For the sake of other readers I will repeat hear the reply I posted to this query on the MMM Forum. With a well insulated gas locker you don't need much heat to keep butane "gassing". So why not put as many hot water bottles as you conveniently can in the gas locker. They should not need to be replenished too often. You could do this as and when necessary -after all, you might well never have a problem. 

Brian


----------



## spykal (May 9, 2005)

Hi

Brian ....I have used a hot water bottle :wink: in the Forest of Dean in the winter .... but not in the Alps. I got up one morning to find the gas not working...my mate said "why don't you boil a kettle and put a hot water bottle in there" Good idea I said and set off to do it..........After he had had a good laugh he boiled one for me (on propane) :lol: :lol:

Drew ....Whilst everything you say relating to lagging does work here in the UK, except in the very coldest winters which seem to be a thing of the past. But lagging gas cylinders that are in heavy use is of no use ...latent heat of vaporisation takes over and they get colder as the gas vaporises eventually freezing the gas (especially Butane).

But Peejay is off to colder climes where -20-25C is not uncommon, even in the daytime. ( I hope you don't get it that cold Peejay :lol: ) so he needs a method of warming the cylinders to above the temperature that the gas vaporises . He will also have the added problem that a lot of the european gas supplied is a mixture of Propane and Butane....so what happens below about 4C is that the propane gasses off leaving the Butane behind......you then go down to the refill station but find that you can only get a few litres in because it is 1/2 full of butane......eventually there is no room left for fresh Propane. Apparantly many folk using vans in the Alps find that they end up with a gas cylinder that is full of useless Butane Gas when all along they thought that they were buying Propane.

Mike


----------



## peejay (May 10, 2005)

Thanks Drew, I see what you're saying about lagging but the problem with butane is it stops working properly somewhere around +4c and i don't think lagging would raise the temperature that much without some form of backgtound heat. I'm talking of overnight temps between -5c to possibly -20c (we regularly had -15c last year)

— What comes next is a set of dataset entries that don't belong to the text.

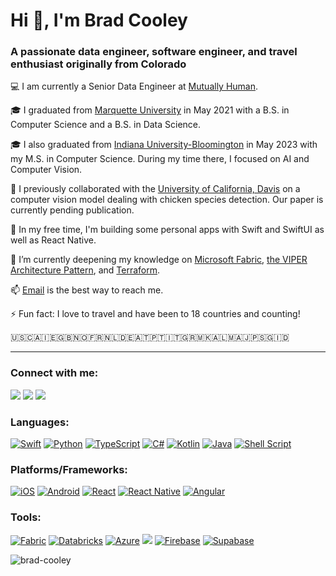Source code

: # Hi 👋, I'm Brad Cooley

### A passionate data engineer, software engineer, and travel enthusiast originally from Colorado

💻 I am currently a Senior Data Engineer at [Mutually Human](https://www.mutuallyhuman.com/).

🎓 I graduated from [Marquette University](https://www.marquette.edu/) in May 2021 with a B.S. in Computer Science and a B.S. in Data Science.

🎓 I also graduated from [Indiana University-Bloomington](https://www.indiana.edu/) in May 2023 with my M.S. in Computer Science. During my time there, I focused on AI and Computer Vision.

📝 I previously collaborated with the [University of California, Davis](https://www.ucdavis.edu/) on a computer vision model dealing with chicken species detection. Our paper is currently pending publication.

🔭 In my free time, I'm building some personal apps with Swift and SwiftUI as well as React Native.

🌱 I’m currently deepening my knowledge on [Microsoft Fabric](https://fabric.microsoft.com/), [the VIPER Architecture Pattern](https://www.objc.io/issues/13-architecture/viper/), and [Terraform](https://developer.hashicorp.com/terraform).

📫 [Email](mailto:brad@cooley.email) is the best way to reach me.

⚡ Fun fact: I love to travel and have been to 18 countries and counting!

🇺🇸🇨🇦🇮🇪🇬🇧🇳🇴🇫🇷🇳🇱🇩🇪🇦🇹🇵🇹🇮🇹🇬🇷🇲🇰🇦🇱🇲🇦🇯🇵🇸🇬🇮🇩

---
### Connect with me:

<p align="left">
	<a href="https://cooley.dev"><img src="https://img.shields.io/badge/portfolio-CE3DF3?style=for-the-badge&logoColor=white" /></a>
	<a href="https://www.linkedin.com/in/bradcooley/"><img src="https://img.shields.io/badge/LinkedIn-0077B5?style=for-the-badge&logoColor=white" /></a>
	<a href="mailto:brad@cooleyweb.org"><img src="https://img.shields.io/badge/email-D14836?style=for-the-badge&logoColor=white" /></a>
</p>

### Languages:

<p align="left">
	<a href="https://swift.org/"><img src="https://img.shields.io/badge/Swift-FA7343?style=for-the-badge&logo=swift&logoColor=white" alt="Swift" /></a>
	<a href="https://www.python.org/"><img src="https://img.shields.io/badge/Python-3776AB?style=for-the-badge&logo=python&logoColor=white" alt="Python" /></a>
	<a href="https://www.typescriptlang.org/"><img src="https://img.shields.io/badge/TypeScript-007ACC?style=for-the-badge&logo=typescript&logoColor=white" alt="TypeScript" /></a>
	<a href="https://docs.microsoft.com/en-us/dotnet/csharp/tour-of-csharp/"><img src="https://img.shields.io/badge/C%23-239120?style=for-the-badge&logo=c-sharp&logoColor=white" alt="C#" /></a>
	<a href="https://kotlinlang.org/"><img src="https://img.shields.io/badge/Kotlin-0095D5?&style=for-the-badge&logo=kotlin&logoColor=white" alt="Kotlin" /></a>
	<a href="https://docs.oracle.com/javase/8/docs/technotes/guides/language/index.html"><img src="https://img.shields.io/badge/Java-ED8B00?style=for-the-badge&logo=java&logoColor=white" alt="Java" /></a>
	<a href="https://www.shellscript.sh/"><img src="https://img.shields.io/badge/Shell_Script-4E9A06?style=for-the-badge&logo=gnu-bash&logoColor=white" alt="Shell Script" /></a>
</p>

### Platforms/Frameworks:

<p align="left">
	<a href="https://developer.apple.com/ios/"><img src="https://img.shields.io/badge/iOS-000000?style=for-the-badge&logo=ios&logoColor=white" alt="iOS" /></a>
	<a href="https://developer.android.com/"><img src="https://img.shields.io/badge/Android-3DDC84?style=for-the-badge&logo=android&logoColor=white" alt="Android" /></a>
	<a href="https://reactjs.org/"><img src="https://img.shields.io/badge/React-20232A?style=for-the-badge&logo=react&logoColor=61DAFB" alt="React" /></a>
	<a href="https://reactnative.dev/"><img src="https://img.shields.io/badge/React_Native-20232A?style=for-the-badge&logo=react&logoColor=%2361DAFB" alt="React Native" /></a>
	<a href="https://angular.io/"><img src="https://img.shields.io/badge/Angular-DD0031?style=for-the-badge&logo=angular&logoColor=white" alt="Angular" /></a>
</p>

### Tools:

<p align="left">
	<a href="https://fabric.microsoft.com/en-us/"><img src="https://img.shields.io/badge/Microsoft_Fabric-255A64?style=for-the-badge" alt="Fabric" /></a>
	<a href="https://www.databricks.com/"><img src="https://img.shields.io/badge/Databricks-FF3621?style=for-the-badge&logo=Databricks&logoColor=white" alt="Databricks" /></a>
	<a href="https://azure.microsoft.com/en-us/"><img src="https://img.shields.io/badge/Microsoft_Azure-0089D6?style=for-the-badge" alt="Azure" /></a>
	<a href="https://aws.amazon.com/"><img src="https://img.shields.io/badge/Amazon_Web_Services-FF9900?style=for-the-badge&logo=amazonwebservices&logoColor=white" /></a>
	<a href="https://firebase.com/"><img src="https://img.shields.io/badge/firebase-ffca28?style=for-the-badge&logo=firebase&logoColor=white" alt="Firebase" /></a>
	<a href="https://supabase.com/"><img src="https://img.shields.io/badge/Supabase-3FCF8E?style=for-the-badge&logo=supabase&logoColor=fff" alt="Supabase" /></a>
</p>

<p align="left"> <img src="https://komarev.com/ghpvc/?username=brad-cooley" alt="brad-cooley" /> </p>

Brian, similarly hot water bottles might work for a while but wouldn't they soon cool down with such extreme temps outside? I wouldn't fancy messing around refilling water bottles every few hours each night.

I do appreciate all of your ideas though and many thanks.

pete.


----------



## 89236 (May 17, 2005)

*Freezing Gas!*

Hi, I read with interest and not a little concern about spykal's "lot of the European gas supplied is a mixture of Propane and Butane". In this case, wouldn't we notice a lot of EU gas cars running out of usable fuel while crossing the Alps?

Stephen


----------



## DABurleigh (May 9, 2005)

No. LPG fuelled vehicles have a liquid gas take-off, where the boiling point of the liquid is irrelevant. For leisure applications you have a gas take-off, where butane fails to generate an adequate vapour pressure in low terperatures.

Dave


----------



## RobinHood (May 19, 2005)

*Re: Freezing Gas!*



stjaki said:


> Hi, I read with interest and not a little concern about spykal's "lot of the European gas supplied is a mixture of Propane and Butane". In this case, wouldn't we notice a lot of EU gas cars running out of usable fuel while crossing the Alps?
> 
> Stephen


LPG for engine use is taken off as liquid from the bottom of the tank. No temperature problem.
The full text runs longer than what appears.